People begin to speak to you differently when you’re grieving; the constant tip-toeing around the egg shells of trauma makes people overtly cautious of trying to say the ‘right’ thing, which often leaves one feeling all the more isolated. A genuine hug is all that is required – no words.

All I wanted was to hear Orlando’s voice and be with my ruminations alone: to hang on to the memory of him in peace. It wasn’t just his physical presence which I missed, but everything that he meant to me, what meant to him and all that he believed as he became a young adult.

The escape

Feeling like a plane spinning out of control, diving head first into my own oblivion and desperate for my own seclusion, I took myself to my antique caravan deep in the Dorset countryside on a private estate where I was unreachable. I’d allow myself to cry until I had no more tears to fall, which, cathartically, would grant me the slightest slither of clear thinking. If every moment of every day was not to be absorbed with the trauma of loss, I had to find a way to stop being constantly reminded of it.

Confronting the enormity of the situation and the creation of The Box

As a dyslexic I had become accustomed to having to untangle complicated situations in order for them to make sense in the cacophony of my mind.

As a photographer, I’d always dealt with the visual over the literal or implied.

I knew I had to apply some sort of logic to the psychological chaos that plagued me day and night, but logic simply didn’t make sense to me.

I remembered that old method of coming to a decision where you take a piece of paper and draw a line down the middle, then list all the pros down the left-hand side and all the cons on the right-hand side. Well, that was no good: everything seemed so bad that the right-hand side was full and the left-hand side had nothing on it at all. But there was, nevertheless, something pleasing about that blank left side piece of paper. It was empty, uncluttered. And the line I had drawn:- I liked that too. It was simple, direct, went from one place to another. My mind was anything but like this: it was all over the place – a complete haze. I could see already there was something in this and that I had discovered something already. I continued to play around with this until the Box method was born.

Finding that quiet place

Every day, sat in that caravan, away from the distraction of phones and other people, entirely immersed in nature and forced to confront my own thoughts, I practiced the Box. It would have my undivided attention for thirty minutes every day.

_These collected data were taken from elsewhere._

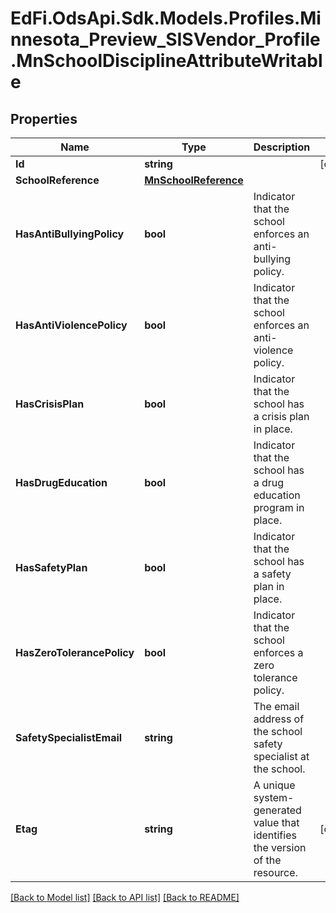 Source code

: # EdFi.OdsApi.Sdk.Models.Profiles.Minnesota_Preview_SISVendor_Profile.MnSchoolDisciplineAttributeWritable

## Properties

Name | Type | Description | Notes
------------ | ------------- | ------------- | -------------
**Id** | **string** |  | [optional] 
**SchoolReference** | [**MnSchoolReference**](MnSchoolReference.md) |  | 
**HasAntiBullyingPolicy** | **bool** | Indicator that the school enforces an anti-bullying policy. | 
**HasAntiViolencePolicy** | **bool** | Indicator that the school enforces an anti-violence policy. | 
**HasCrisisPlan** | **bool** | Indicator that the school has a crisis plan in place. | 
**HasDrugEducation** | **bool** | Indicator that the school has a drug education program in place. | 
**HasSafetyPlan** | **bool** | Indicator that the school has a safety plan in place. | 
**HasZeroTolerancePolicy** | **bool** | Indicator that the school enforces a zero tolerance policy. | 
**SafetySpecialistEmail** | **string** | The email address of the school safety specialist at the school. | 
**Etag** | **string** | A unique system-generated value that identifies the version of the resource. | [optional] 

[[Back to Model list]](../README.md#documentation-for-models) [[Back to API list]](../README.md#documentation-for-api-endpoints) [[Back to README]](../README.md)

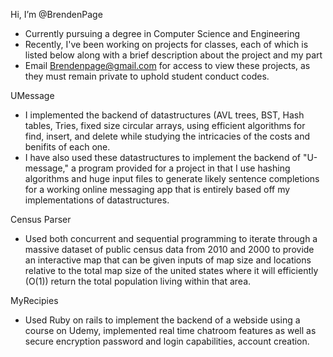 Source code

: Hi, I’m @BrendenPage
- Currently pursuing a degree in Computer Science and Engineering
- Recently, I've been working on projects for classes, each of which is listed below along with a brief description about the project and my part
- Email Brendenpage@gmail.com for access to view these projects, as they must remain private to uphold student conduct codes.


UMessage
- I implemented the backend of datastructures (AVL trees, BST, Hash tables, Tries, fixed size circular arrays, using efficient algorithms
  for find, insert, and delete while studying the intricacies of the costs and benifits of each one.
- I have also used these datastructures to implement the backend of "U-message," a program provided for a project in that I use hashing algorithms and huge input
  files to generate likely sentence completions for a working online messaging app that is entirely based off my implementations of datastructures.

Census Parser
- Used both concurrent and sequential programming to iterate through a massive dataset of public census data from 2010 and 2000 to provide an interactive map
  that can be given inputs of map size and locations relative to the total map size of the united states where it will efficiently (O(1)) return the total population
  living within that area.

MyRecipies
- Used Ruby on rails to implement the backend of a webside using a course on Udemy, implemented real time chatroom features as well as secure encryption password
  and login capabilities, account creation.
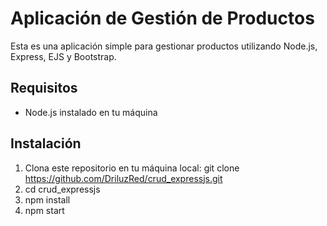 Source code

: # Aplicación de Gestión de Productos

Esta es una aplicación simple para gestionar productos utilizando Node.js, Express, EJS y Bootstrap.

## Requisitos

- Node.js instalado en tu máquina

## Instalación

1. Clona este repositorio en tu máquina local:
   git clone https://github.com/DriluzRed/crud_expressjs.git
2. cd crud_expressjs
3. npm install
4. npm start 
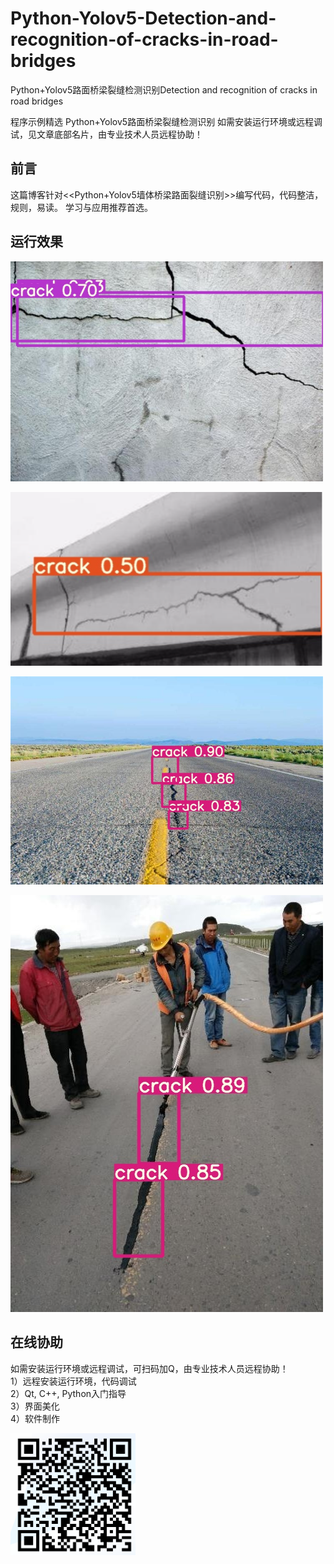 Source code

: # Python-Yolov5-Detection-and-recognition-of-cracks-in-road-bridges
Python+Yolov5路面桥梁裂缝检测识别Detection and recognition of cracks in road bridges

程序示例精选
Python+Yolov5路面桥梁裂缝检测识别
如需安装运行环境或远程调试，见文章底部名片，由专业技术人员远程协助！

## 前言
这篇博客针对<<Python+Yolov5墙体桥梁路面裂缝识别>>编写代码，代码整洁，规则，易读。 学习与应用推荐首选。

## 运行效果
<img src="https://github.com/alicema-creator/Python-Yolov5-Detection-and-recognition-of-cracks-in-road-bridges/blob/main/screenshot/7447103c5ddba5c28c27c54034d78a9c.jpg" width="500"></a>


<img src="https://github.com/alicema-creator/Python-Yolov5-Detection-and-recognition-of-cracks-in-road-bridges/blob/main/screenshot/%60%7BDQFMT94%5D%5DXCR%5DWBSVEL%600.png" width="500"></a>


<img src="https://github.com/alicema-creator/Python-Yolov5-Detection-and-recognition-of-cracks-in-road-bridges/blob/main/screenshot/88ad582cecea7feb551923691f37d90b.jpeg" width="500"></a>


<a href="https://blog.csdn.net/alicema1111/article/details/130466046" target="_blank">
<img src="https://github.com/alicema-creator/Python-Yolov5-Detection-and-recognition-of-cracks-in-road-bridges/blob/main/screenshot/fab9a850de9db9359205772de5258276.jpeg" width="500"></a>



## 在线协助
如需安装运行环境或远程调试，可扫码加Q，由专业技术人员远程协助！  
1）远程安装运行环境，代码调试  
2）Qt, C++, Python入门指导  
3）界面美化  
4）软件制作  

<img src="https://github.com/alicema-creator/Python-Yolov5-Detection-and-recognition-of-cracks-in-road-bridges/blob/main/screenshot/YY_KL%40_G44O6OA512_P%7D0NR.png" width="200"></a>









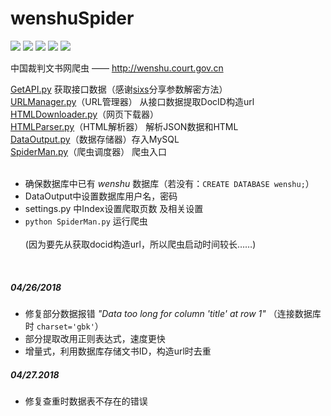 # wenshuSpider
  
![](https://img.shields.io/badge/Python-3.6.3-blue.svg) ![](https://img.shields.io/badge/requests-2.18.4-green.svg) ![](https://img.shields.io/badge/PyExecJS-1.5.1-green.svg) ![](https://img.shields.io/badge/beautifulsoup4-4.6.0-green.svg) ![](https://img.shields.io/badge/pymysql-0.7.9-green.svg)    
  
中国裁判文书网爬虫 —— http://wenshu.court.gov.cn

[GetAPI.py](https://github.com/ZTCooper/wenshuSpider/blob/master/GetAPI.py)		获取接口数据（感谢[sixs](https://github.com/sixs/wenshu_spider)分享参数解密方法） <br>
[URLManager.py](https://github.com/ZTCooper/wenshuSpider/blob/master/URLManager.py)（URL管理器）		从接口数据提取DocID构造url <br>
[HTMLDownloader.py](https://github.com/ZTCooper/wenshuSpider/blob/master/HTMLDownloader.py)（网页下载器） <br>
[HTMLParser.py](https://github.com/ZTCooper/wenshuSpider/blob/master/HTMLParser.py)（HTML解析器）		解析JSON数据和HTML <br>
[DataOutput.py](https://github.com/ZTCooper/wenshuSpider/blob/master/DataOutput.py)（数据存储器）存入MySQL <br>
[SpiderMan.py](https://github.com/ZTCooper/wenshuSpider/blob/master/SpiderMan.py)（爬虫调度器）		爬虫入口 <br><br>

  
* 确保数据库中已有 *wenshu* 数据库（若没有：`CREATE DATABASE wenshu;`）   
* DataOutput中设置数据库用户名，密码  
* settings.py 中Index设置爬取页数 及相关设置  
* `python SpiderMan.py` 运行爬虫  <br><br>
(因为要先从获取docid构造url，所以爬虫启动时间较长……)
<br>

##### 04/26/2018
* 修复部分数据报错 *"Data too long for column 'title' at row 1"*  （连接数据库时 `charset='gbk'`）
* 部分提取改用正则表达式，速度更快
* 增量式，利用数据库存储文书ID，构造url时去重  
  
##### 04/27.2018
* 修复查重时数据表不存在的错误  
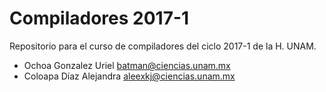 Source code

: # Compiladores 2017-1
Repositorio para el curso de compiladores del ciclo 2017-1 de la H. UNAM.

* Ochoa Gonzalez Uriel batman@ciencias.unam.mx
* Coloapa Díaz Alejandra aleexkj@ciencias.unam.mx 

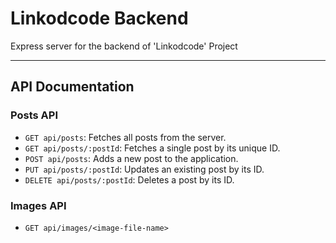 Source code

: # Linkodcode Backend

Express server for the backend of 'Linkodcode' Project

---


## API Documentation

### Posts API

-   `GET api/posts`: Fetches all posts from the server.
-   `GET api/posts/:postId`: Fetches a single post by its unique ID.
-   `POST api/posts`: Adds a new post to the application.
-   `PUT api/posts/:postId`: Updates an existing post by its ID.
-   `DELETE api/posts/:postId`: Deletes a post by its ID.

### Images API

- `GET api/images/<image-file-name>`
  
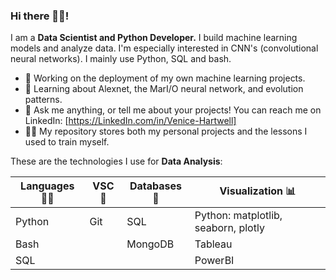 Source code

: ### Hi there 🙋‍♂️!

I am a **Data Scientist and Python Developer.** I build machine learning models and analyze data. I'm especially interested in CNN's (convolutional neural networks). I mainly use Python, SQL and bash.

-  🔭 Working on the deployment of my own machine learning projects.
-  🌱 Learning about Alexnet, the MarI/O neural network, and evolution patterns.
-  💬 Ask me anything, or tell me about your projects! You can reach me on LinkedIn: [https://LinkedIn.com/in/Venice-Hartwell]
-  👨‍🎓 My repository stores both my personal projects and the lessons I used to train myself.

These are the technologies I use for **Data Analysis**:

| **Languages** 🧑‍💻 | **VSC** 📆| **Databases** 🐬 | **Visualization** 📊|
| --------------- | --------------- | --------------- | --------------- |
| Python | Git| SQL | Python: matplotlib, seaborn, plotly |
| Bash | | MongoDB | Tableau
| SQL|  | | PowerBI
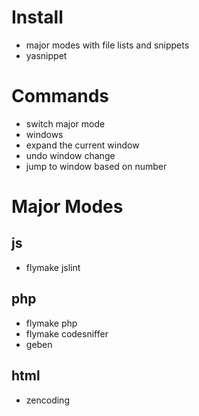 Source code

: Install
====

 - major modes with file lists and snippets
 - yasnippet

Commands
====

 - switch major mode
 - windows
  - expand the current window
  - undo window change
  - jump to window based on number

Major Modes
====

js
----

 - flymake jslint

php
----

 - flymake php
 - flymake codesniffer
 - geben


html
----

 - zencoding
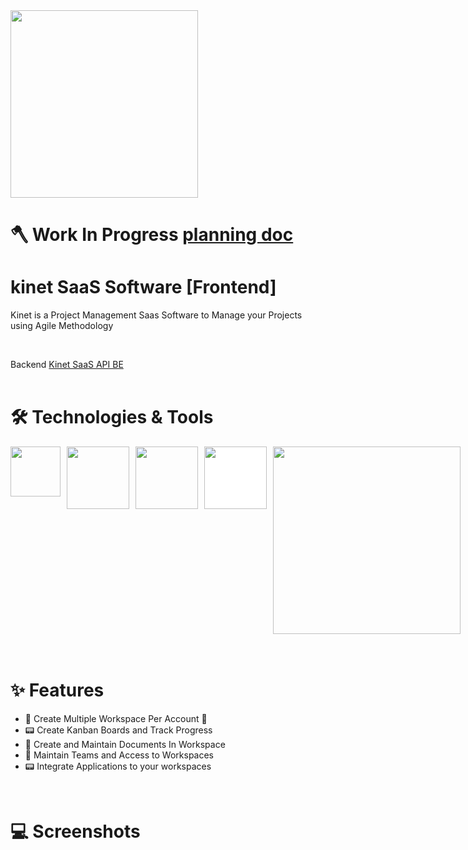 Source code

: <img src="https://45218278.fs1.hubspotusercontent-na1.net/hubfs/45218278/kinetLogoWhite.svg" width="300" >

# 🪓 Work In Progress [planning doc](https://docs.google.com/document/d/1vLWydXDe0JuY1mXwlJHZ8rxG9jZxZ27hU9BzpwppIXs/edit)

# **kinet SaaS Software [Frontend]**

Kinet is a Project Management Saas Software to Manage your Projects using Agile Methodology

<br />

Backend [Kinet SaaS API BE](https://github.com/pavankumar-v/kinet_saas_api)
<br />
<br />

# **🛠️ Technologies & Tools**

<!-- ### **Authentication** <br/> -->

<div style="display: flex; width: 100%; gap: 10px">
<img src="https://cdn.worldvectorlogo.com/logos/react-1.svg" width="80">

<img src="https://detectify.com/assets/resources/case_studies/casestudy_auto0.png" width="100">

<img src="https://encrypted-tbn0.gstatic.com/images?q=tbn:ANd9GcR7fXKzEeRYdemN8VgBez0Kc8mmDxJoqtylN04yfNYHSDDohmJTS-2Fwa5_tIdPqsL1qyY&usqp=CAU" width="100">

<img src="https://miro.medium.com/v2/resize:fit:500/1*tOI6UC5EaS2fPItCesI-AQ.png" width="100" style="background-color: #fff;">

<img src="https://lucide.dev/library-logos/shadcn-ui-light.svg" width="300">
</div>

<br />
<br />

# **✨ Features**

- 🌈 Create Multiple Workspace Per Account 🥳
- 📟 Create Kanban Boards and Track Progress
- 📄 Create and Maintain Documents In Workspace
- 👥 Maintain Teams and Access to Workspaces
- 📟 Integrate Applications to your workspaces

<br />

# **💻 Screenshots**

After half an hour, I’d close the lid on the Box and walk away. Once a thought was inside the Box, I learned to stand back from it and look at it objectively, contemplating it as if I were advising somebody else, yet still taking responsibility for my own problems. If I were ever tempted to revisit the Box outside of that half hour I’d catch myself and say ‘NO, NOT NOW’ and save it for the next day’s practice. This has become a key mantra of the Box and one I still employ to this day.

Return to the real world

Acceptance of my loss, as with everything, came with time, but I’d had developed a mechanism to cope with the scattergun thinking that had first flung me into that emotional flurry.

In my daily Box sessions in the days that succeeded the caravan, it dawned on me that Orlando would want life to continue – he was proud of my accomplishments in the arts world and so I launched back into my career at full force, working with the most powerful names in fashion and film, including Anna Wintour and Alexander McQueen, building an empire for myself in the name of Orlando.

I came to realize that I had effectively developed a method that would work for my problems no matter how big or small. I still use the Box throughout my life whenever I have a complex or emotionally overwhelming issue, whether it’s work related, heartbreak, even physical injury, or a fight with a dear friend.

Having shared the Box with friends and family, I now want to share it with the world. I believe it has the potential to free the many minds that have experienced loss, anxiety or depression.

Orlando’s name is engraved in the back of The Box book – he will always be with me.